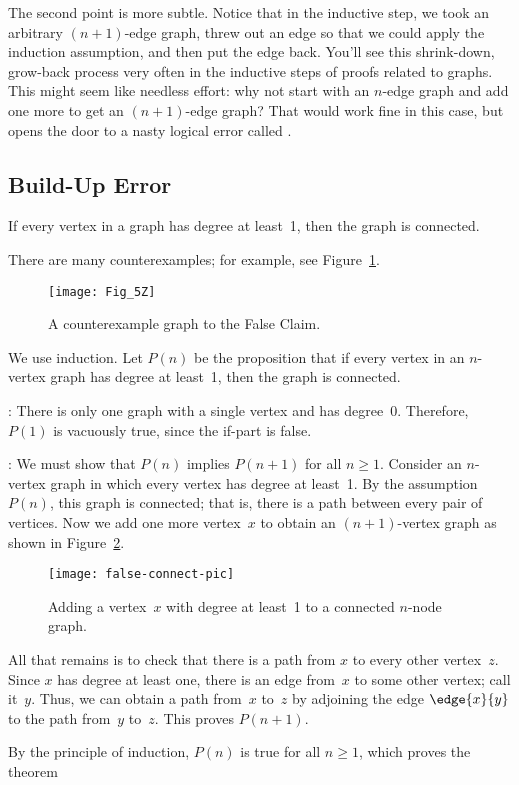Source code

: The second point is more subtle.  Notice that in the inductive step,
we took an arbitrary $(n+1)$-edge graph, threw out an edge so that
we could apply the induction assumption, and then put the edge back.
You'll see this shrink-down, grow-back process very often in the
inductive steps of proofs related to graphs.  This might seem like
needless effort: why not start with an $n$-edge graph and add one
more to get an $(n+1)$-edge graph?  That would work fine in this
case, but opens the door to a nasty logical error called
.

\subsection{Build-Up Error}

\begin{falseclm*}
If every vertex in a graph has degree at least~1, then the graph is
connected.
\end{falseclm*}

There are many counterexamples; for example, see Figure~\ref{fig:5Z}.

\begin{figure}\redrawn

\texttt{[image: Fig\_5Z]}

\caption{A counterexample graph to the False Claim.}

\label{fig:5Z}
\end{figure}

\begin{falseproof}
We use induction.  Let $P(n)$ be the proposition that if every vertex
in an $n$-vertex graph has degree at least~1, then the graph is
connected.

: There is only one graph with a single
vertex and has degree~0.  Therefore, $P(1)$ is vacuously true, since
the if-part is false.

: We must show that $P(n)$ implies
$P(n+1)$ for all $n \ge 1$.  Consider an $n$-vertex graph in which
every vertex has degree at least~1.  By the assumption~$P(n)$, this
graph is connected; that is, there is a path between every pair of
vertices.  Now we add one more vertex~$x$ to obtain an $(n+1)$-vertex
graph as shown in Figure~\ref{fig:5Y}.

\begin{figure}\redrawn

\texttt{[image: false-connect-pic]}

\caption{Adding a vertex~$x$ with degree at least~1 to a connected
  $n$-node graph.}

\label{fig:5Y}

\end{figure}

All that remains is to check that there is a path from $x$ to every
other vertex~$z$.  Since $x$ has degree at least one, there is an edge
from~$x$ to some other vertex; call it~$y$.  Thus, we can obtain a
path from~$x$ to~$z$ by adjoining the edge $\edge{x}{y}$ to the path
from~$y$ to~$z$.  This proves $P(n + 1)$.

By the principle of induction, $P(n)$ is true for all  $n \ge 1$,
which proves the theorem
\end{falseproof}

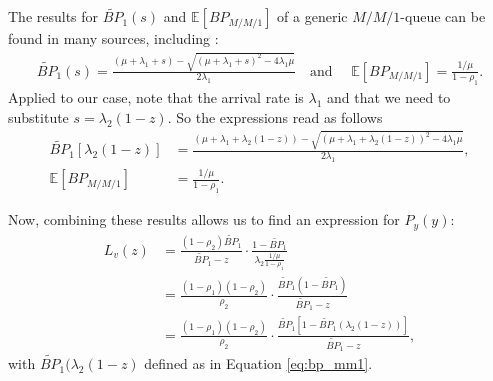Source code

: The results for $\widetilde{BP}_1(s)$ and $\mathbb{E}\left[BP_{M/M/1}\right]$ of a generic $M/M/1$-queue can be found in many sources, including \cite{adan2002queueing}:
\begin{align*}
    \widetilde{BP}_1(s) = \frac{
   ( \mu + \lambda_1 + s) - \sqrt{( \mu + \lambda_1 + s)^2-4\lambda_1 \mu}
    }{2\lambda_1}
    \quad \text{and } \quad
    \mathbb{E}\left[BP_{M/M/1}\right] = \frac{1/ \mu}{1 - \rho_1}.
\end{align*}
Applied to our case, note that the arrival rate is $\lambda_1$ and that we need to substitute $s=\lambda_2(1-z)$. So the expressions read as follows
\begin{align}
    \widetilde{BP}_1\!\left[\lambda_2(1-z)\right]
    &=
    \frac{
  (\mu + \lambda_1 + \lambda_2(1-z))
    - \sqrt{(\mu + \lambda_1 + \lambda_2(1-z))^2 - 4\lambda_1 \mu}
    }{
    2\lambda_1
    },
    \label{eq:bp_mm1}\\
    \mathbb{E}\!\left[BP_{M/M/1}\right]
    &= \frac{1/\mu}{1 - \rho_1}
    \label{eq:ebp_mm1}.
\end{align}

Now, combining these results allows us to find an expression for $P_y(y)$:
\begin{align*}
    L_v(z) 
    &=  \frac{
            (1-\rho_2)\widetilde{BP}_1
        }{
            \widetilde{BP}_1  - z
        }
        \cdot
        \frac{1 - \widetilde{BP}_1 }{\lambda_2\frac{1/\mu}{1 - \rho_1}} \\
    &=  \frac{
            (1 - \rho_1)(1 - \rho_2)
        }{
            \rho_2
        } 
        \cdot
        \frac{
            \widetilde{BP}_1(1 - \widetilde{BP}_1)
        }{
            \widetilde{BP}_1-z
        } \\
    &=  \frac{(1 - \rho_1)(1 - \rho_2)}{ \rho_2} 
        \cdot
        \frac{
            \widetilde{BP}_1 \left[1 - \widetilde{BP}_1(\lambda_2(1-z))\right]
        }{
            \widetilde{BP}_1 - z
        },
\end{align*}
with $\widetilde{BP}_1(\lambda_2(1-z)$ defined as in Equation \eqref{eq:bp_mm1}.

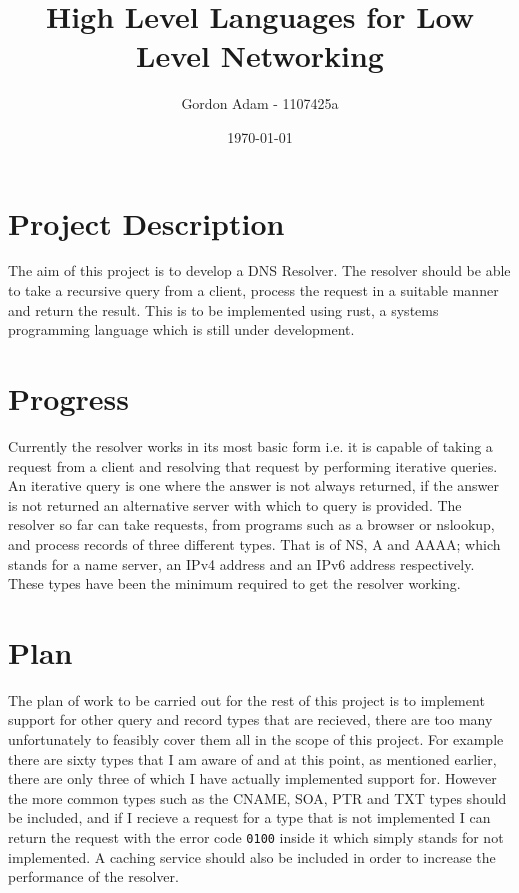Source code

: \documentclass[a4paper]{article}
\title{High Level Languages for Low Level Networking}
\author{Gordon Adam - 1107425a}
\date{\today}
\begin{document}
\maketitle

\pagebreak

\section{Project Description}
The aim of this project is to develop a DNS Resolver. The resolver should be able to take a recursive query from a client, process the request in a suitable manner and return the result. This is to be implemented using rust, a systems programming language which is still under development.
\section{Progress}
Currently the resolver works in its most basic form i.e. it is capable of taking a request from a client and resolving that request by performing iterative queries. An iterative query is one where the answer is not always returned, if the answer is not returned an alternative server with which to query is provided. The resolver so far can take requests, from programs such as a browser or nslookup, and process records of three different types. That is of NS, A and AAAA; which stands for a name server, an IPv4 address and an IPv6 address respectively. These types have been the minimum required to get the resolver working.
\section{Plan}
The plan of work to be carried out for the rest of this project is to implement support for other query and record types that are recieved, there are too many unfortunately to feasibly cover them all in the scope of this project. For example there are sixty types that I am aware of and at this point, as mentioned earlier, there are only three of which I have actually implemented support for. However the more common types such as the CNAME, SOA, PTR and TXT types should be included, and if I recieve a request for a type that is not implemented I can return the request with the error code \verb+0100+ inside it which simply stands for not implemented. A caching service should also be included in order to increase the performance of the resolver.
\end{document}
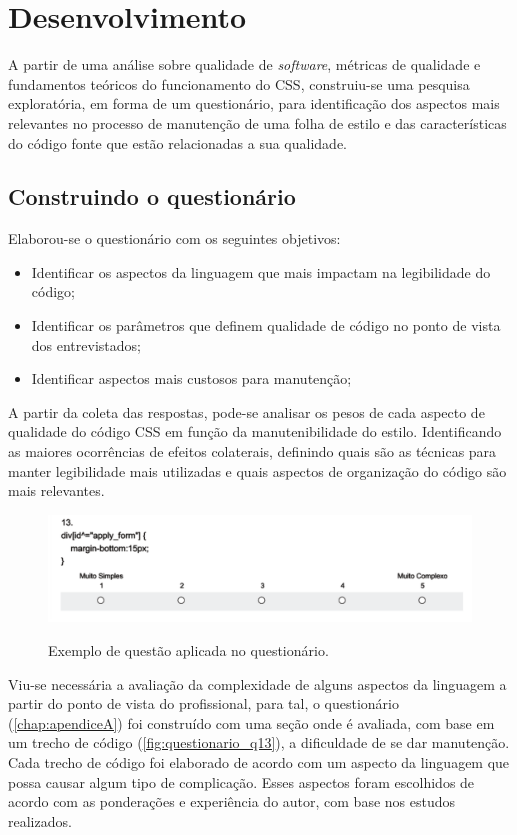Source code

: \chapter{Desenvolvimento}

A partir de uma análise sobre qualidade de \textit{software}, métricas de qualidade e fundamentos teóricos do funcionamento do CSS, construiu-se uma pesquisa exploratória, em forma de um questionário, para identificação dos aspectos mais relevantes no processo de manutenção de uma folha de estilo e das características do código fonte que estão relacionadas a sua qualidade.

\section{Construindo o questionário}
Elaborou-se o questionário com os seguintes objetivos:

\begin{itemize}
	\item Identificar os aspectos da linguagem que mais impactam na legibilidade do código;
	\item Identificar os parâmetros que definem qualidade de código no ponto de vista dos entrevistados;
	\item Identificar aspectos mais custosos para manutenção;	
\end{itemize}

A partir da coleta das respostas, pode-se analisar os pesos de cada aspecto de qualidade do código CSS em função da manutenibilidade do estilo. Identificando as maiores ocorrências de efeitos colaterais, definindo quais são as técnicas para manter legibilidade mais utilizadas e quais aspectos de organização do código são mais relevantes.

\begin{figure}[!htb]
	\centering
	\caption{Exemplo de questão aplicada no questionário.}
	\includegraphics[width=1\textwidth]{./04-figuras/questionario_q13}
	\label{fig:questionario_q13}
\end{figure}

Viu-se necessária a avaliação da complexidade de alguns aspectos da linguagem a partir do ponto de vista do profissional, para tal, o questionário (\autoref{chap:apendiceA}) foi construído com uma seção onde é avaliada, com base em um trecho de código (\autoref{fig:questionario_q13}), a dificuldade de se dar manutenção. Cada trecho de código foi elaborado de acordo com um aspecto da linguagem que possa causar algum tipo de complicação. Esses aspectos foram escolhidos de acordo com as ponderações e experiência do autor, com base nos estudos realizados.

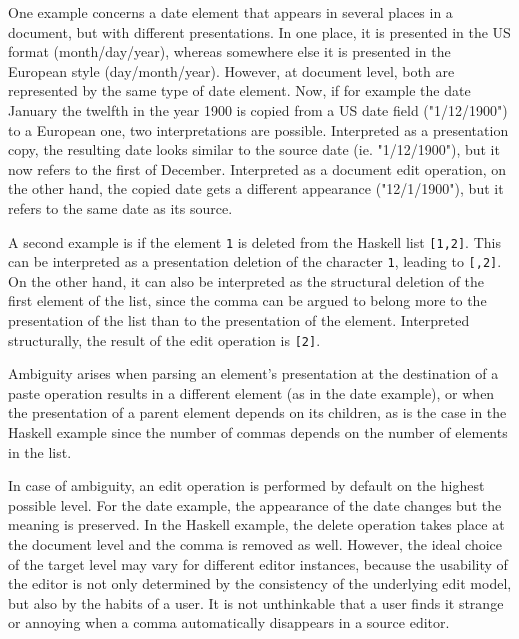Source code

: One example concerns a date element that appears in several places in a document, but with different presentations. In one place, it is presented in the US format (month/day/year), whereas somewhere else it is presented in the European style (day/month/year). However, at document level, both are represented by the same type of date element. Now, if for example the date January the twelfth in the year 1900 is copied from a US date field ("1/12/1900") to a European one, two interpretations are possible. Interpreted as a presentation copy, the resulting date looks similar to the source date (ie. "1/12/1900"), but it now refers to the first of December. Interpreted as a document edit operation, on the other hand, the copied date gets a different appearance ("12/1/1900"), but it refers to the same date as its source.

A second example is if the element \verb|1| is deleted from the Haskell list \verb|[1,2]|. This can be interpreted as a presentation deletion of the character \verb|1|, leading to \verb|[,2]|.  On the other hand, it can also be interpreted as the structural deletion of the first element of the list, since the comma can be argued to belong more to the presentation of the list than to the presentation of the element. Interpreted structurally, the result of the edit operation is \verb|[2]|. 

Ambiguity arises when parsing an element's presentation at the destination of a paste operation results in a different element (as in the date example), or when the presentation of a parent element depends on its children, as is the case in the Haskell example since the number of commas depends on the number of elements in the list. 


In case of ambiguity, an edit operation is performed by default on the highest possible level. For the date example, the appearance of the date changes but the meaning is preserved. In the Haskell example, the delete operation takes place at the document level and the comma is removed as well. However, the ideal choice of the target level may vary for different editor instances, because the usability of the editor is not only determined by the consistency of the underlying edit model, but also by the habits of a user. It is not unthinkable that a user finds it strange or annoying when a comma automatically disappears in a source editor.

● ● ● ● ●

* [WHAT THIS TASK INVOLVES] For the word "caption", find all matching lines in the entries above and copy them out.

* [WRITTEN RESPONSE]
\caption{A counterexample graph to the False Claim.}
\caption{Adding a vertex~$x$ with degree at least~1 to a connected
	\caption{Exemplo de questão aplicada no questionário.}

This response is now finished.